[Data records Boundary: Start]
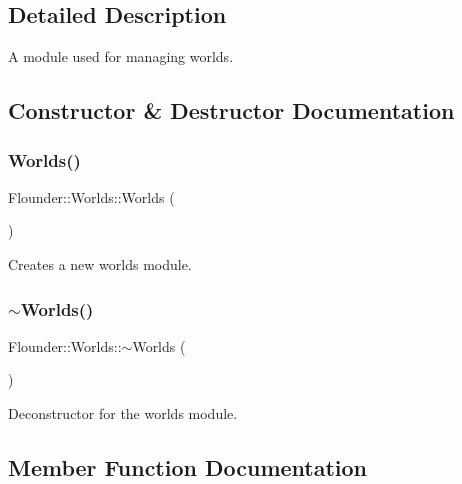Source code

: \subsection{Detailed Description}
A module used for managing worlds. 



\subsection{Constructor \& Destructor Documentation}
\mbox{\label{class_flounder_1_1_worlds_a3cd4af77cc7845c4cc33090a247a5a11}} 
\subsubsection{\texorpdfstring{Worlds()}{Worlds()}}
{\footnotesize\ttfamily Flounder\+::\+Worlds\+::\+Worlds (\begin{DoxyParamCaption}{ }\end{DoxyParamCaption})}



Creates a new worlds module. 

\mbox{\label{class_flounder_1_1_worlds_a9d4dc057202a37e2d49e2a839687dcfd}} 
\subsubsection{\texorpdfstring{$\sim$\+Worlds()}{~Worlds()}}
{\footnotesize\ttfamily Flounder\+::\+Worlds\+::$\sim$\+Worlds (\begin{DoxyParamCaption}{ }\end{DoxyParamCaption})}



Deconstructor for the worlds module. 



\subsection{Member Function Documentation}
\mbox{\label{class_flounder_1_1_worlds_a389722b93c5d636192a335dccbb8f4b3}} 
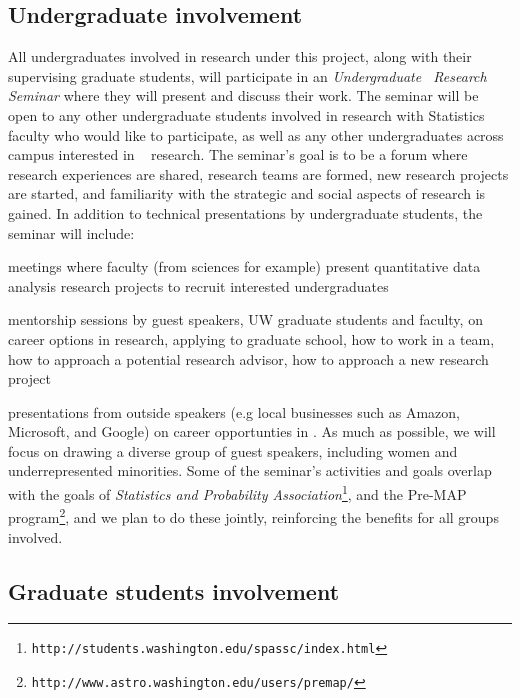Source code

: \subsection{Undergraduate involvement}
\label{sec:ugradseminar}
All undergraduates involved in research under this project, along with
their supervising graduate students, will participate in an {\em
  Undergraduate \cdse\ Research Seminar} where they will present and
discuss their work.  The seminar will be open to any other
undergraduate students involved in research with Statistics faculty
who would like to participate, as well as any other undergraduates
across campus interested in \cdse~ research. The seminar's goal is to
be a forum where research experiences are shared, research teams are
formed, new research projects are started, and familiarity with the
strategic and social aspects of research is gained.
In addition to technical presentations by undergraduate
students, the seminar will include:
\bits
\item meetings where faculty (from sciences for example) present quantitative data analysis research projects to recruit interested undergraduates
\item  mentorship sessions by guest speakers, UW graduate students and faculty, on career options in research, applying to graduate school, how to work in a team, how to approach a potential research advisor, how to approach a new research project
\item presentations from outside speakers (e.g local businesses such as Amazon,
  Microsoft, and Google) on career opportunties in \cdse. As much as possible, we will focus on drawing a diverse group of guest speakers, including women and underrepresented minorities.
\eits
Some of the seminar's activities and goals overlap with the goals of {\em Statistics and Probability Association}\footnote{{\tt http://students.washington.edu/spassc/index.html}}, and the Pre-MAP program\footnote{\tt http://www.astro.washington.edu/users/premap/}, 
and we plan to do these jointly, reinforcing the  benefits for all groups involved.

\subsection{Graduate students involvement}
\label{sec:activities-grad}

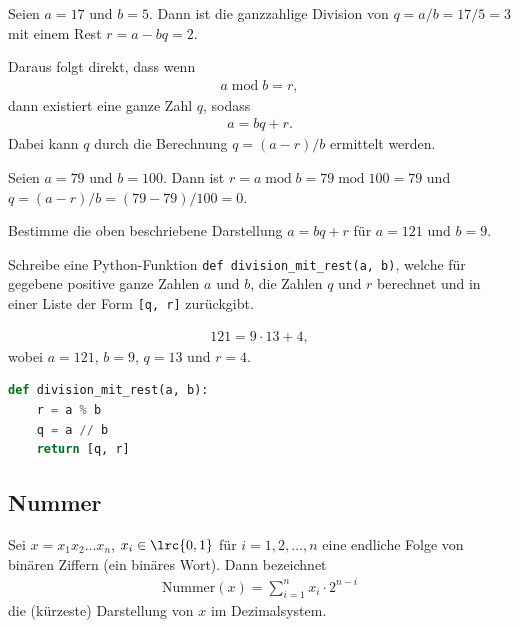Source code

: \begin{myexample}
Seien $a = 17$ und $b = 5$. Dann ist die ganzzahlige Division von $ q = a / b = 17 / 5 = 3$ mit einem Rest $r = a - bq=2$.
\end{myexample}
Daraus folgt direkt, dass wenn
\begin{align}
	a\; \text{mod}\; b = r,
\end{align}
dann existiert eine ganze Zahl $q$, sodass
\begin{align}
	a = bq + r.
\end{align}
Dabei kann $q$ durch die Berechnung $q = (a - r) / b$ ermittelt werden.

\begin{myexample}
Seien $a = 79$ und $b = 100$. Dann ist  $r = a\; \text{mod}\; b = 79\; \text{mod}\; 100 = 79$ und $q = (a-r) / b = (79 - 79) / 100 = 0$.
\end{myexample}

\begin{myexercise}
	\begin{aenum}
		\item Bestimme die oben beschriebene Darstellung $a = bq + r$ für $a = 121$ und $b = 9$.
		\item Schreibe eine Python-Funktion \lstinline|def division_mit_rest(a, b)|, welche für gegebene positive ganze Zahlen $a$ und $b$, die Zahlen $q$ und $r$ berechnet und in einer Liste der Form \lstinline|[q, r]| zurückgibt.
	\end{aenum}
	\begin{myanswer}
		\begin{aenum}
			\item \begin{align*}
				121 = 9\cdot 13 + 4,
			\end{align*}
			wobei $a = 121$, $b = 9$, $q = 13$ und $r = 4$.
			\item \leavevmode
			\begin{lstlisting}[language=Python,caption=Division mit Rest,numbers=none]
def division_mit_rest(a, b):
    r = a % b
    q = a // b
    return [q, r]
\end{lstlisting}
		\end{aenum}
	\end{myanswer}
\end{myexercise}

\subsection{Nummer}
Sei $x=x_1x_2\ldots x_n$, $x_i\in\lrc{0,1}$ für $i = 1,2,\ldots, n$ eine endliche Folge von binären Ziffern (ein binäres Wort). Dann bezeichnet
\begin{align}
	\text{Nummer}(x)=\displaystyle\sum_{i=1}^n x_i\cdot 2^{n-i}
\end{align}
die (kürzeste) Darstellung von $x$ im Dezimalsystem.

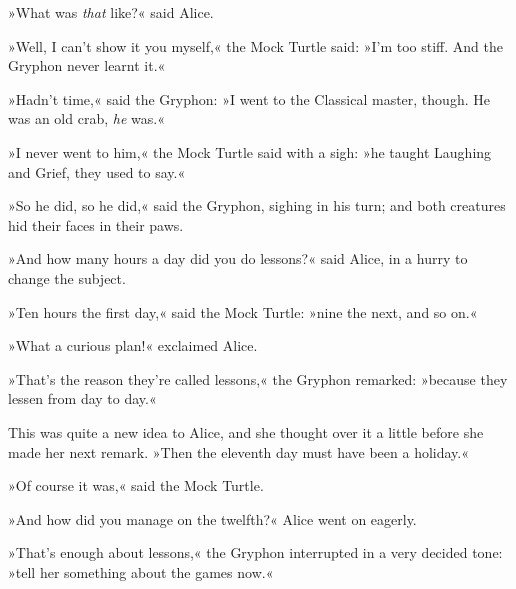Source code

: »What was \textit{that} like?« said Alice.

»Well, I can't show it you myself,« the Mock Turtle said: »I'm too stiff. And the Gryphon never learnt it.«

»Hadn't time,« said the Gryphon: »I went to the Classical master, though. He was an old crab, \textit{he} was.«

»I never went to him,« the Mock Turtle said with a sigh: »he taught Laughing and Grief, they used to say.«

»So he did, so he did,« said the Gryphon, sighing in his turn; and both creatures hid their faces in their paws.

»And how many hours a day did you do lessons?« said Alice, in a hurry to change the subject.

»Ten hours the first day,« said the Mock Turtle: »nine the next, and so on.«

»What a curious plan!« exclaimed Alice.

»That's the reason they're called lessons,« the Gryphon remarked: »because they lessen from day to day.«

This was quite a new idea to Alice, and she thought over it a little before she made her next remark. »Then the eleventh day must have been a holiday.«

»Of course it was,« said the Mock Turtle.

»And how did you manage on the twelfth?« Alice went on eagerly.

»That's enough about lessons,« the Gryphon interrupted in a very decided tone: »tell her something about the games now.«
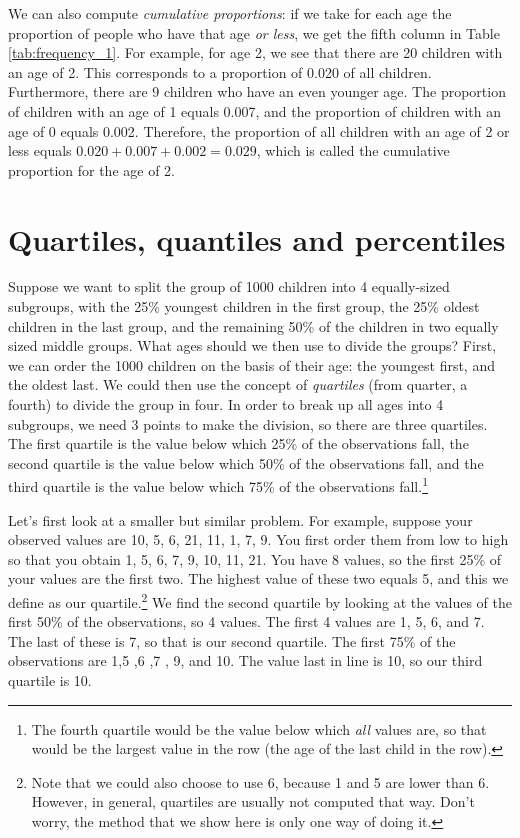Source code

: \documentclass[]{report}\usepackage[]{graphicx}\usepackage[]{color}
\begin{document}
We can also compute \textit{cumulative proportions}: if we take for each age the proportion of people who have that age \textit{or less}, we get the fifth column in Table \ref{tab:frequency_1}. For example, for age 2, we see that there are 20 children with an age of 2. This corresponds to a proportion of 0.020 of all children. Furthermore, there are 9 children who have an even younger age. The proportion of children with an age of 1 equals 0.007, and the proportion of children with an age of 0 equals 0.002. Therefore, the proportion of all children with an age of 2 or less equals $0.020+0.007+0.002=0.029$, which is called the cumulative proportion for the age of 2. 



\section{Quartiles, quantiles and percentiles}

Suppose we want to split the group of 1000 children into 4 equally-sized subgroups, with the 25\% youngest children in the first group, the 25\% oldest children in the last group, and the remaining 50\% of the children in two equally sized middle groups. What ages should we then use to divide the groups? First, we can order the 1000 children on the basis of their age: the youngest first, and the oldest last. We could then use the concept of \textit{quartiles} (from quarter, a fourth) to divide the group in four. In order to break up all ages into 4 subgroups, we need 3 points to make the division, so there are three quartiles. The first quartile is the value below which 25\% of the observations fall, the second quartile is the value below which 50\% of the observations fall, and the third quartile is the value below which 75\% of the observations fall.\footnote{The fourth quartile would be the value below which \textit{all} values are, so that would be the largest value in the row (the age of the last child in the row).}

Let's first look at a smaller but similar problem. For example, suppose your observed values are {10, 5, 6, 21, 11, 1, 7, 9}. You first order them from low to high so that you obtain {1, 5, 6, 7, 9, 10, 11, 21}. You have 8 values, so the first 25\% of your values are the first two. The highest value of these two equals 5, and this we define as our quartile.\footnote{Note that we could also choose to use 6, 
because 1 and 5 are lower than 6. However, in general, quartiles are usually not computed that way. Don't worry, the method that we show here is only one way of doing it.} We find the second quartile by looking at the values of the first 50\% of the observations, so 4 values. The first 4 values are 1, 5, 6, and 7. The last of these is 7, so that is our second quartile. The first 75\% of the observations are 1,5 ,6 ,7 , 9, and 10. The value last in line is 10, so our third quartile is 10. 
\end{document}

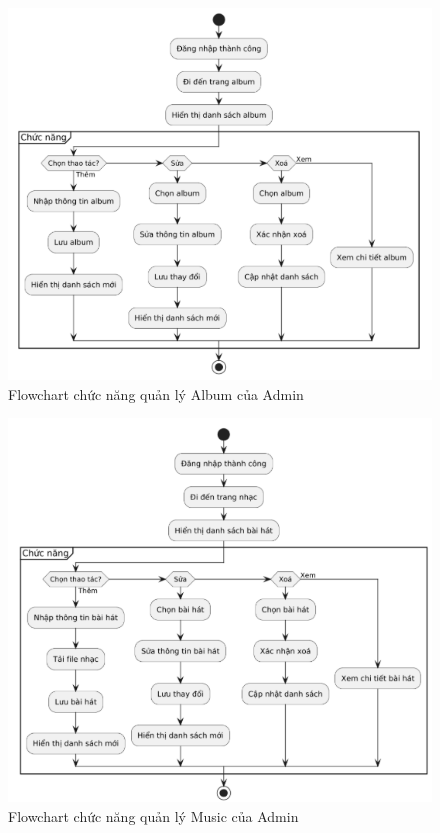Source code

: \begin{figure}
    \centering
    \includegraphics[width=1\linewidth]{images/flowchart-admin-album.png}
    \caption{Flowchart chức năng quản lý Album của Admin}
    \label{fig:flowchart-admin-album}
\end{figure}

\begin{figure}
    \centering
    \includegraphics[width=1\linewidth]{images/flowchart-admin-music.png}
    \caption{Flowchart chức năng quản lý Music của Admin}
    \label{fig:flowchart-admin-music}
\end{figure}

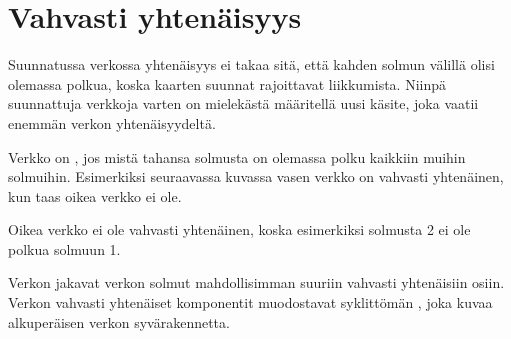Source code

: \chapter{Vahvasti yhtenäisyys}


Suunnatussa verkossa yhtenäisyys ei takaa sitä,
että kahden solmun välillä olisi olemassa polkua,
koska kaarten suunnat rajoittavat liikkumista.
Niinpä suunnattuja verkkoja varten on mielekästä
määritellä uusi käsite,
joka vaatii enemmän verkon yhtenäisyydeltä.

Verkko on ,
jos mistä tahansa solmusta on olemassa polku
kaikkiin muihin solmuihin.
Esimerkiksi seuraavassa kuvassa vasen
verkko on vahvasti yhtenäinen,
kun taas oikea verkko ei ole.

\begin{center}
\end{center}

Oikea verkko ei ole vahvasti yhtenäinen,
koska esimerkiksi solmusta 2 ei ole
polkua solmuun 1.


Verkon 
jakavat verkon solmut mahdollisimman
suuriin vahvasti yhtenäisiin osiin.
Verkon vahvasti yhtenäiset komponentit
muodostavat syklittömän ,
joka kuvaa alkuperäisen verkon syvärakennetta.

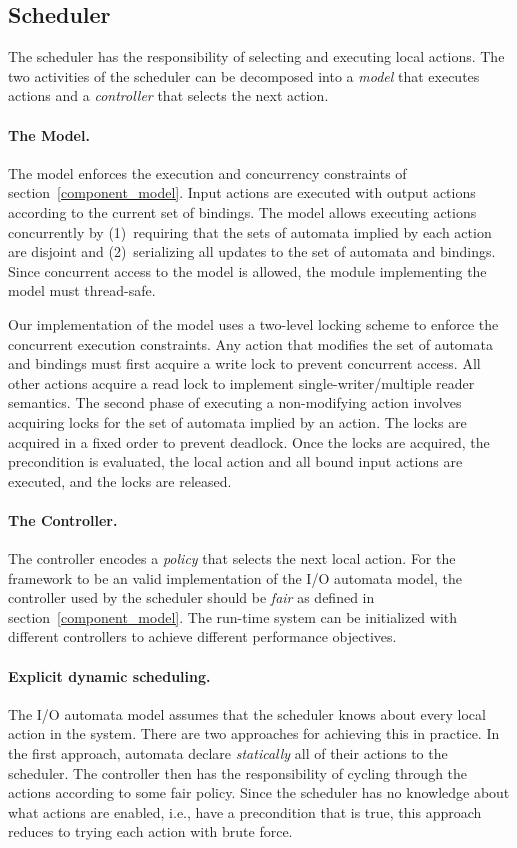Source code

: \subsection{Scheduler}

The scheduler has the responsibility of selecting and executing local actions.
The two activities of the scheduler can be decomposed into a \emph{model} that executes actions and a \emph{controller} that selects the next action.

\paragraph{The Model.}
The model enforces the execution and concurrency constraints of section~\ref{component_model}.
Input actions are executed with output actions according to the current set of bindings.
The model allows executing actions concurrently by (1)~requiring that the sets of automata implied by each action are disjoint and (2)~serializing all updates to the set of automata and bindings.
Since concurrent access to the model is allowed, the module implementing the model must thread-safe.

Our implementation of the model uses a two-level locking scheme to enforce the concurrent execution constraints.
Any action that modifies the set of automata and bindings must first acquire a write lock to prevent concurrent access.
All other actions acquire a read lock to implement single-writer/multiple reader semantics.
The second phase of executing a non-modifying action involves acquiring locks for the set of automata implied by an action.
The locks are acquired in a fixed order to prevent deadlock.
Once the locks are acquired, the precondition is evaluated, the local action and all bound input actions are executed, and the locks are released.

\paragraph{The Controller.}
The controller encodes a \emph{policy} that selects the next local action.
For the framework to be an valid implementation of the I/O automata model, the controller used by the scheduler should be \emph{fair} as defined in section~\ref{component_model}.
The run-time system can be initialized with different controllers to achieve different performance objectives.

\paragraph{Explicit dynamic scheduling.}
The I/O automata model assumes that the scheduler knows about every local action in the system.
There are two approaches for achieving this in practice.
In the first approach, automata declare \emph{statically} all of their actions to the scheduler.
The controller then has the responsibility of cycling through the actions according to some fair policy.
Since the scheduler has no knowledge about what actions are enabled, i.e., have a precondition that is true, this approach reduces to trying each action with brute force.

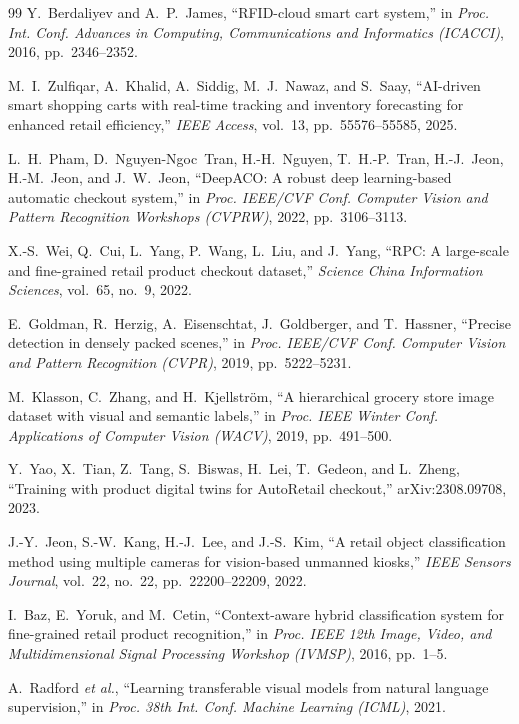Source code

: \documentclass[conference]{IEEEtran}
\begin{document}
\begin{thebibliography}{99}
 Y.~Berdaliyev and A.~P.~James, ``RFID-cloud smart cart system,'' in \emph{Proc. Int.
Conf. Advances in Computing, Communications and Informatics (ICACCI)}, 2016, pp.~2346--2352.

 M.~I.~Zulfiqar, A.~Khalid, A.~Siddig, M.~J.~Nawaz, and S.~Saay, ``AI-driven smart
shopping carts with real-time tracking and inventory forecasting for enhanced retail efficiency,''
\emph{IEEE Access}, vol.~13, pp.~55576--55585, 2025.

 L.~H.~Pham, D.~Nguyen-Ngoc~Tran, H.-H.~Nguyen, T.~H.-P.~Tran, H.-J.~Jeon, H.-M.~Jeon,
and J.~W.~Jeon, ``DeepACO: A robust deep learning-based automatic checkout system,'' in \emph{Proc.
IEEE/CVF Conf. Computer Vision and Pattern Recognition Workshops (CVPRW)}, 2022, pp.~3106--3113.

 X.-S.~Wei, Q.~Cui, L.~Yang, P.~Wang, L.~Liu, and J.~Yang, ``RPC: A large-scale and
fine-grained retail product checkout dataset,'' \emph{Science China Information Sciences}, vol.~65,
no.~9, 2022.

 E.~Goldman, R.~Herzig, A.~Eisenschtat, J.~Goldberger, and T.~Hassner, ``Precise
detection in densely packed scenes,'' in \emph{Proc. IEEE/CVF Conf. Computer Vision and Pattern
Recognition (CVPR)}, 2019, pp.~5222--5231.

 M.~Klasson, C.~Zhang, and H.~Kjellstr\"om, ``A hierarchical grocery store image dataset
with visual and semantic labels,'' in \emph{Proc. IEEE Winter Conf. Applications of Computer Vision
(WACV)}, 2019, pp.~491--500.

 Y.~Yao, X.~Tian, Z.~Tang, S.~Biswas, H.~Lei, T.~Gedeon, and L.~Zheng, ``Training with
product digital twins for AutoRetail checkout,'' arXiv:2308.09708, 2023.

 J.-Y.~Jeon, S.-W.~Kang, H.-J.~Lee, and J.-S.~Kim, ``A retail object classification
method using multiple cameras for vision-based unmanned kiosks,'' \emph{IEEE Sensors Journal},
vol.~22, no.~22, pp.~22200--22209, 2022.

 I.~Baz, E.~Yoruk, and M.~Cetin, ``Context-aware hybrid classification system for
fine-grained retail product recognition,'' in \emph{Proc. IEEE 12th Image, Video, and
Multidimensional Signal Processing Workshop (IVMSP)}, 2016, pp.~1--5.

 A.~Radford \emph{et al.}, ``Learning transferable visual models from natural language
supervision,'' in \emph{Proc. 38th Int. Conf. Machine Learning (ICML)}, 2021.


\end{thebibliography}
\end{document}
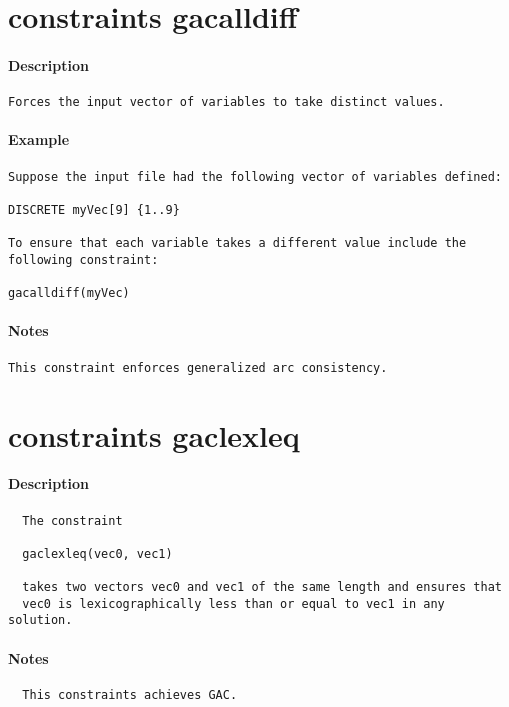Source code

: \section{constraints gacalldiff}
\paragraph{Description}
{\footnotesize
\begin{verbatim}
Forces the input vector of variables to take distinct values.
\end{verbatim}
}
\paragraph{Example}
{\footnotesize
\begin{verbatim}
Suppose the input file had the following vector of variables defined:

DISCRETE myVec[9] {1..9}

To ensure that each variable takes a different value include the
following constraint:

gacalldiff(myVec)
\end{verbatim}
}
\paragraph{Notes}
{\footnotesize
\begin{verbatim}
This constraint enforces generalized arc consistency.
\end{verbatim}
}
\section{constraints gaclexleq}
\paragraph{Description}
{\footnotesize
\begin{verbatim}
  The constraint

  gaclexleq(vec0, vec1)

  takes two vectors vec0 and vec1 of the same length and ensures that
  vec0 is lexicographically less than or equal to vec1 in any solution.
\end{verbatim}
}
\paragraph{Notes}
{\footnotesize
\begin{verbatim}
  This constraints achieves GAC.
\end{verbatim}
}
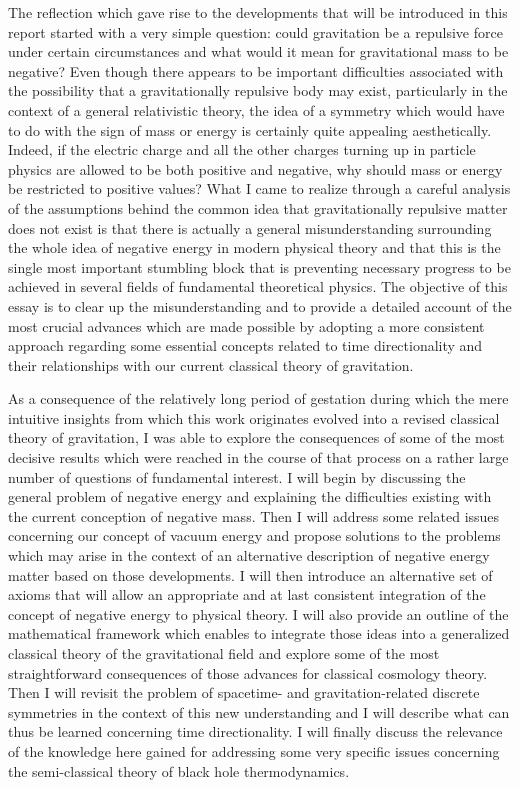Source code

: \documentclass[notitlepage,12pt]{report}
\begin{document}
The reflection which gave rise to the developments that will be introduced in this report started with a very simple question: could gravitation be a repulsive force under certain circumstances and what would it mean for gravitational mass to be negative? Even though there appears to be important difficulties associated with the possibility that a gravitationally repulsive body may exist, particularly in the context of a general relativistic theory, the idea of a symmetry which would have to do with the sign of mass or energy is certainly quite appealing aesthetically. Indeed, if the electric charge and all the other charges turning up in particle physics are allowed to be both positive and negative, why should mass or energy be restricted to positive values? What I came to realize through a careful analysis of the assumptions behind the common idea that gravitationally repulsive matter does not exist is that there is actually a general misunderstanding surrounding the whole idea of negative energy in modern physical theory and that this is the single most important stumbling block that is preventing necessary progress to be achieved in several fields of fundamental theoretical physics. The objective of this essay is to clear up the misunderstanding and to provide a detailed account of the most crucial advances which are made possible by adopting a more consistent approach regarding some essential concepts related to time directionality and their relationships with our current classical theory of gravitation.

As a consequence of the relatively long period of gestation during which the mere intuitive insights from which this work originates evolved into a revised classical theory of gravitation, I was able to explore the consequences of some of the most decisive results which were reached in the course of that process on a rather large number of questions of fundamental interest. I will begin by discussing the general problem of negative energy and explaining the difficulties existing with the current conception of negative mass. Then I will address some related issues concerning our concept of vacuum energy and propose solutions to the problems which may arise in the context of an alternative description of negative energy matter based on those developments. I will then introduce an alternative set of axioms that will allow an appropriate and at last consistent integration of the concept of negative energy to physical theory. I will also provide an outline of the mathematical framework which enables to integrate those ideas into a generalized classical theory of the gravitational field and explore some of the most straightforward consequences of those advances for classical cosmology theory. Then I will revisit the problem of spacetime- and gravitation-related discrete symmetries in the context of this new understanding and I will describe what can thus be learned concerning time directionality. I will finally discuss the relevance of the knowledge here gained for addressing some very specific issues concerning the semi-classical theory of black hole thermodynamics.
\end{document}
[Data records Boundary: End]
**The problem:**
Copy each line from the records above that includes the string "aenum".

**Response to the exercise:**
	\begin{aenum}
	\end{aenum}
		\begin{aenum}
		\end{aenum}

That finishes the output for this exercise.